There’s really nothing wrong with the sandwich tradition but since I’ve thought about this a lot, I wanted to share a little about sandwich construction. I’m one of those people who gets really annoyed when my sandwich fillings leak out the sides. When I’m making my own I do everything I can to keep it together. But if you prefer a messy delicious experience by all means just enjoy the pictures and ignore the rest.
The only non-Thanksgiving table ingredient you really need for these sandwiches is bread and mayo which helps to perk up the leftover foods. I’m also a fan of mixing the cranberry sauce with the mayo to help spread out the cranberry flavor but that’s not vital to construction. The important thing is to think about how sturdy your ingredients are. Chopped vegetable dishes like green bean casserole are not going to stay together well when you take a bite of your sandwich. But slices of turkey, creamy dishes, and mashed potatoes are left likely to fall out. Alternating structured with unstructured ingredients keeps it together and also makes the texture more interesting.

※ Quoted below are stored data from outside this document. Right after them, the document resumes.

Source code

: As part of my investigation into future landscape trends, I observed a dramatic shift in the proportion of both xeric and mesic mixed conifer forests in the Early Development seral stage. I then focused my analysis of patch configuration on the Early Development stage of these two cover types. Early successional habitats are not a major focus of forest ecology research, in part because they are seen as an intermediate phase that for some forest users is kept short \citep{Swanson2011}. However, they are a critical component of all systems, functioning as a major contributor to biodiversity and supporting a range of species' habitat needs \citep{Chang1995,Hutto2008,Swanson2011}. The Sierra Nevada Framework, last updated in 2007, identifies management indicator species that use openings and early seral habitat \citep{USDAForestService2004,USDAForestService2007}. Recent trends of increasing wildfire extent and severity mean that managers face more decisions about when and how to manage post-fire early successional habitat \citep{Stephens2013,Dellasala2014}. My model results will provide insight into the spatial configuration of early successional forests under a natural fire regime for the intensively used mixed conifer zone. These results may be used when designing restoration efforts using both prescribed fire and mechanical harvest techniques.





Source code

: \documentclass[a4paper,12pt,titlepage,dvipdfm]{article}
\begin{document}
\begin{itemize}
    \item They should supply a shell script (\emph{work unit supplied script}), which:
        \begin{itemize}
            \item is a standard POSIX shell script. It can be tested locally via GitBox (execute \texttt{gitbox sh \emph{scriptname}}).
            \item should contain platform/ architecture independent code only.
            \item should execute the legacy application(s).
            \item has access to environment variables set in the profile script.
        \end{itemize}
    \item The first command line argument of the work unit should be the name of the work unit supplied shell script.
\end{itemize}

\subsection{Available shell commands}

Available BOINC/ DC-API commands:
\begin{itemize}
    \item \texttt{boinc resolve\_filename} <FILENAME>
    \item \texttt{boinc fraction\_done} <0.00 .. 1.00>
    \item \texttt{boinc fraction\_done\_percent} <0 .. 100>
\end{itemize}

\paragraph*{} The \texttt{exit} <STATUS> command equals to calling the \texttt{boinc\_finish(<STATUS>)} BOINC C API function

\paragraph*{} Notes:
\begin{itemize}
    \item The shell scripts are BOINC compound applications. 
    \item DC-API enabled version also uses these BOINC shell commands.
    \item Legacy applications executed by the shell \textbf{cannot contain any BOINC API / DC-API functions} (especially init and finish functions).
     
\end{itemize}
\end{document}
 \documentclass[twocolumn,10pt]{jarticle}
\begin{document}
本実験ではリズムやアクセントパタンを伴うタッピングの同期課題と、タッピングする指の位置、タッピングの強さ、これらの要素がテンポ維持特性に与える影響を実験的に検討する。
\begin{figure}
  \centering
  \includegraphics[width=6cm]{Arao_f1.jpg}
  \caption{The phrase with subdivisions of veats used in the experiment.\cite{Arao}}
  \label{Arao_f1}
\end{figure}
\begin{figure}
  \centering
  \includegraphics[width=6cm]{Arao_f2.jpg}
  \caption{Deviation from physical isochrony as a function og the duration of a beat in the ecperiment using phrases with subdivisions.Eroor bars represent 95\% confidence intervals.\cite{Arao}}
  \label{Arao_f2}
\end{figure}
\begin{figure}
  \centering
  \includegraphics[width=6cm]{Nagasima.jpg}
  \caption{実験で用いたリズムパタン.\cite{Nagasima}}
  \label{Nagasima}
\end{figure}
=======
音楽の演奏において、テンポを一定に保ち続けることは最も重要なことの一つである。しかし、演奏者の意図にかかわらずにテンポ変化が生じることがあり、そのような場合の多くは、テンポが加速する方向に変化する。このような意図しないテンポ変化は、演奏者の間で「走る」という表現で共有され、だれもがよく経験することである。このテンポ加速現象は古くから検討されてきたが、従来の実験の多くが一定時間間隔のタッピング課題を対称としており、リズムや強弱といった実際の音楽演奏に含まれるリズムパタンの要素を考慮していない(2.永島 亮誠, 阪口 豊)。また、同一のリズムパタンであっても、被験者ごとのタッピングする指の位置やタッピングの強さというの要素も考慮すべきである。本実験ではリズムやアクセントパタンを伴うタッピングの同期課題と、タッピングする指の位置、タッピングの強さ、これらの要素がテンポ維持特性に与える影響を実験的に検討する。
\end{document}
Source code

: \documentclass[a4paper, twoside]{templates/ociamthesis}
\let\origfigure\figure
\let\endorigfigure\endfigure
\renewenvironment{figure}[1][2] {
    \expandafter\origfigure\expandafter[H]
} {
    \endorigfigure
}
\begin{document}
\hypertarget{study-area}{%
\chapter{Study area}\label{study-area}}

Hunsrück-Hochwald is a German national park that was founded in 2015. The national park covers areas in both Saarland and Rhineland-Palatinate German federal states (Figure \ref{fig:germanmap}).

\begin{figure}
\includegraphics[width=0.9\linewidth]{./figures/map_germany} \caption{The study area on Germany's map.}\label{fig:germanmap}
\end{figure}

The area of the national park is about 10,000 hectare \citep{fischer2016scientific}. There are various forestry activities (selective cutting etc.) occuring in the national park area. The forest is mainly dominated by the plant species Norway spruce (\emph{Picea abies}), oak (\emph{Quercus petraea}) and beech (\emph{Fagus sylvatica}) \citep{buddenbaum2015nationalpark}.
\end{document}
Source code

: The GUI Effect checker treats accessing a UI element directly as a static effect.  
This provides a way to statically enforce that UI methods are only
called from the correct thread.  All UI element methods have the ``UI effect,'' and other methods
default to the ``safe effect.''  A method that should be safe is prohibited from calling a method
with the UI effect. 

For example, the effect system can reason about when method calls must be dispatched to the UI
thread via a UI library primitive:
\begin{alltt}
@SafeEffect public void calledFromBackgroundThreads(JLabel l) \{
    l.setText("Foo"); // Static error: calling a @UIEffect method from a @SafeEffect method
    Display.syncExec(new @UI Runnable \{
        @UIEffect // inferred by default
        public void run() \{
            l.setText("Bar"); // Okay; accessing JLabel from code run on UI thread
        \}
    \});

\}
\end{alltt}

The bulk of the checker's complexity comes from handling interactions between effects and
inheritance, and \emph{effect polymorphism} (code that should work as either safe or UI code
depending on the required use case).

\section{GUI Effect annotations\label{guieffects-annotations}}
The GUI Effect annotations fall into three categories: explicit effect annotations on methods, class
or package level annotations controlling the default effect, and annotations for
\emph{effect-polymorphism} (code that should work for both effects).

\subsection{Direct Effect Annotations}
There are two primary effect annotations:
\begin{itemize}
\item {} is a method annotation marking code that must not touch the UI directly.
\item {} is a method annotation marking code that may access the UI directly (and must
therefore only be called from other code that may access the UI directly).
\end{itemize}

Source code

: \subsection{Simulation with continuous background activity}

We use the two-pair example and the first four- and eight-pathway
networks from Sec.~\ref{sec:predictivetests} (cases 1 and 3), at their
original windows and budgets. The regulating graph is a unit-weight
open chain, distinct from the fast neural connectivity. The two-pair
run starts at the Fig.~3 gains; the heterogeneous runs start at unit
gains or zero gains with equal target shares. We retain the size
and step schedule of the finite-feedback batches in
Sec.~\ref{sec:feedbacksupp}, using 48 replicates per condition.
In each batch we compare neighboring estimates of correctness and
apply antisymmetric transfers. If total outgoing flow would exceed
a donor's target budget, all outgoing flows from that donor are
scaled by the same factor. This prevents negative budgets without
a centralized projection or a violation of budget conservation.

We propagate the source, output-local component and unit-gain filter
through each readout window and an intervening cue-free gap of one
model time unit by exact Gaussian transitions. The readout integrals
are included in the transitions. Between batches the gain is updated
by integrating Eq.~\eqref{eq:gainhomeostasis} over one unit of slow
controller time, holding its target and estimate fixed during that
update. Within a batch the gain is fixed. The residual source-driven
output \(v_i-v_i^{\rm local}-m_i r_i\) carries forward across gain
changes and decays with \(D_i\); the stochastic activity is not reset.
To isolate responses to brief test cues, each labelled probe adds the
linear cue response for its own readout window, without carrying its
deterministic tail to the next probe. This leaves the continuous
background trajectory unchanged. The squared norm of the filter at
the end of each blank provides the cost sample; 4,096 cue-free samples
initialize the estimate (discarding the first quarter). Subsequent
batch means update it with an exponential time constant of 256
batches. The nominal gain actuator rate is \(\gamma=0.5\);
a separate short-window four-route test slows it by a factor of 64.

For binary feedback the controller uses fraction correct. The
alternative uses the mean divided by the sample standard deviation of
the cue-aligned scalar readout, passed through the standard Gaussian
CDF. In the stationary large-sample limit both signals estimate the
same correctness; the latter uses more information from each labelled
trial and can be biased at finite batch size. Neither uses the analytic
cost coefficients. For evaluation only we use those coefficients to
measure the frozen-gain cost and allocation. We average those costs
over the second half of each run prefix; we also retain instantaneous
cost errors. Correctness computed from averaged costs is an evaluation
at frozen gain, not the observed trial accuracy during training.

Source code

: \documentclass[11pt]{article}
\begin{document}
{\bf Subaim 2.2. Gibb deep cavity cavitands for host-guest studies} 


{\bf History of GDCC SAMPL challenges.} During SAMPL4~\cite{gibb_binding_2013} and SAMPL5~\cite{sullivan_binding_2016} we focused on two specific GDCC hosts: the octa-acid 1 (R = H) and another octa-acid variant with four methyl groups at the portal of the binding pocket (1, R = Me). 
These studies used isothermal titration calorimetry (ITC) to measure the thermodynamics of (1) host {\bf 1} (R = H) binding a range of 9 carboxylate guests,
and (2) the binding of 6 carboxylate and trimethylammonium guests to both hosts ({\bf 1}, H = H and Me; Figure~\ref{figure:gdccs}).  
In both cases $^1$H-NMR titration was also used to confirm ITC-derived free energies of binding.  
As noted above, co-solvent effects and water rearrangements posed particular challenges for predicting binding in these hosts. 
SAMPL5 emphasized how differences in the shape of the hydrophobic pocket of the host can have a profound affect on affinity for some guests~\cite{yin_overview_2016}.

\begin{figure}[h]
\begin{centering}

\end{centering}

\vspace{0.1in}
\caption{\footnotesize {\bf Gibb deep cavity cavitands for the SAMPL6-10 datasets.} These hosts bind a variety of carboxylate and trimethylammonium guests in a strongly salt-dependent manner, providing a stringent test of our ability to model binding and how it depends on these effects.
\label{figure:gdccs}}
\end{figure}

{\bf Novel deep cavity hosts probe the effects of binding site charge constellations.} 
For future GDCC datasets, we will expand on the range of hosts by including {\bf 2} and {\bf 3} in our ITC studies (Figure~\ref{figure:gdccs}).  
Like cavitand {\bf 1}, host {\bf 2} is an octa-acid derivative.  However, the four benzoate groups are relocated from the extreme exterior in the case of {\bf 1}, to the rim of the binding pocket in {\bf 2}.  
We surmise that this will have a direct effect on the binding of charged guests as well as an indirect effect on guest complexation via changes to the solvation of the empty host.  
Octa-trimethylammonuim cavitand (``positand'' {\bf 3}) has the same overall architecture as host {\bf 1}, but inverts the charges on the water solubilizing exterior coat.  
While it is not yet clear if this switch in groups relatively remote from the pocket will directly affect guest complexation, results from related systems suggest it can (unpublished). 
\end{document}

And about that stuffing. Let’s consider stuffing to be the third piece of bread in your sandwich an extra piece of bread will make the sandwich a little more stable and a little more impressive, always a plus. Stuffing is already part bread and spacing it away from the ends of the sandwich means it won’t get lost in the shuffle. Unless of course you, like me, don’t really love stuffing in your sandwich. Then you can just save it for someone who does.